Task to complete ->
Repeat, please, only the lines from the top of the data down to the line with "- **MCU**: ESP-WROOM-32"; include both of those lines.

── Exercise input

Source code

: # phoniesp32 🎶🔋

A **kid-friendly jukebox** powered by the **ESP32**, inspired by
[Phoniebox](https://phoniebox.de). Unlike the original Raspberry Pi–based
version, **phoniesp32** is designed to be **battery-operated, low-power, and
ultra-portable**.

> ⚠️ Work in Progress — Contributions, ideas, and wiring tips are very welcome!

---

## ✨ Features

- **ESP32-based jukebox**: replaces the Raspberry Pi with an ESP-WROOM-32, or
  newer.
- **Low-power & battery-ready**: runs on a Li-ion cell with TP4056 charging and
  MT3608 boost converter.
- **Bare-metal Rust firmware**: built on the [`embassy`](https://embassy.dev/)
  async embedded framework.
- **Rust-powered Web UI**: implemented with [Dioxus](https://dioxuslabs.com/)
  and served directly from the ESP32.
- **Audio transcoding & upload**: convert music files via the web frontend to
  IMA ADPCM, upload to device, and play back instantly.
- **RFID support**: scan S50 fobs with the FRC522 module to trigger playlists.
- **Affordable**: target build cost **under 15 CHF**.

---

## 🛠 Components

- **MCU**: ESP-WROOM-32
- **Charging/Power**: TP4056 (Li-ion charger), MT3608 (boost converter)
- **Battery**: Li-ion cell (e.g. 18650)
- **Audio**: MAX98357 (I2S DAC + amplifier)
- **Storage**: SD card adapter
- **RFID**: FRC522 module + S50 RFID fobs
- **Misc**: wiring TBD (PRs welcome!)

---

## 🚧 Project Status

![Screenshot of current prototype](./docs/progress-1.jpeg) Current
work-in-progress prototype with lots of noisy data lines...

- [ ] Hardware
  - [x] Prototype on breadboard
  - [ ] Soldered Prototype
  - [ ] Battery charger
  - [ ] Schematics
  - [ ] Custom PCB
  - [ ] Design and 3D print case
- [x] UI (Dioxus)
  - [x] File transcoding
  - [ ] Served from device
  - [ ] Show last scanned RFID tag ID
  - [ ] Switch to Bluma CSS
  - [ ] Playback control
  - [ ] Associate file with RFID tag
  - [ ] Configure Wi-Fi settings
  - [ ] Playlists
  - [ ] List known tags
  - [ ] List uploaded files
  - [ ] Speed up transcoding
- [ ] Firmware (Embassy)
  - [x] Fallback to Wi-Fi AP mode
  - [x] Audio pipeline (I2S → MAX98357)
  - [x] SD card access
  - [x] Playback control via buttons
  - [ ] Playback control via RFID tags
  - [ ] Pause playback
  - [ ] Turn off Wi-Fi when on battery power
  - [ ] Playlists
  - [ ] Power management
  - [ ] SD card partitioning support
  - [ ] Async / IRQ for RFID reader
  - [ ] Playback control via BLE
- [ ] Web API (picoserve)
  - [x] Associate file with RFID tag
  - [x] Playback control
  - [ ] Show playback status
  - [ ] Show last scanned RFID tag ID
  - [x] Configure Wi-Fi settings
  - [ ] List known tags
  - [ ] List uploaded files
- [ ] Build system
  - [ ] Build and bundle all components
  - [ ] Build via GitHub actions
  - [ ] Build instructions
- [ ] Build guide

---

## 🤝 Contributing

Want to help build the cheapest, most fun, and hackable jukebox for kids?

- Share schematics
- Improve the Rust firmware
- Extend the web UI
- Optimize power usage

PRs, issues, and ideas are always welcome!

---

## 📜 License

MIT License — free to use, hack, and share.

────

Exercise result ->
Source code

: # phoniesp32 🎶🔋

A **kid-friendly jukebox** powered by the **ESP32**, inspired by
[Phoniebox](https://phoniebox.de). Unlike the original Raspberry Pi–based
version, **phoniesp32** is designed to be **battery-operated, low-power, and
ultra-portable**.

> ⚠️ Work in Progress — Contributions, ideas, and wiring tips are very welcome!

---

## ✨ Features

- **ESP32-based jukebox**: replaces the Raspberry Pi with an ESP-WROOM-32, or
  newer.
- **Low-power & battery-ready**: runs on a Li-ion cell with TP4056 charging and
  MT3608 boost converter.
- **Bare-metal Rust firmware**: built on the [`embassy`](https://embassy.dev/)
  async embedded framework.
- **Rust-powered Web UI**: implemented with [Dioxus](https://dioxuslabs.com/)
  and served directly from the ESP32.
- **Audio transcoding & upload**: convert music files via the web frontend to
  IMA ADPCM, upload to device, and play back instantly.
- **RFID support**: scan S50 fobs with the FRC522 module to trigger playlists.
- **Affordable**: target build cost **under 15 CHF**.

---

## 🛠 Components

- **MCU**: ESP-WROOM-32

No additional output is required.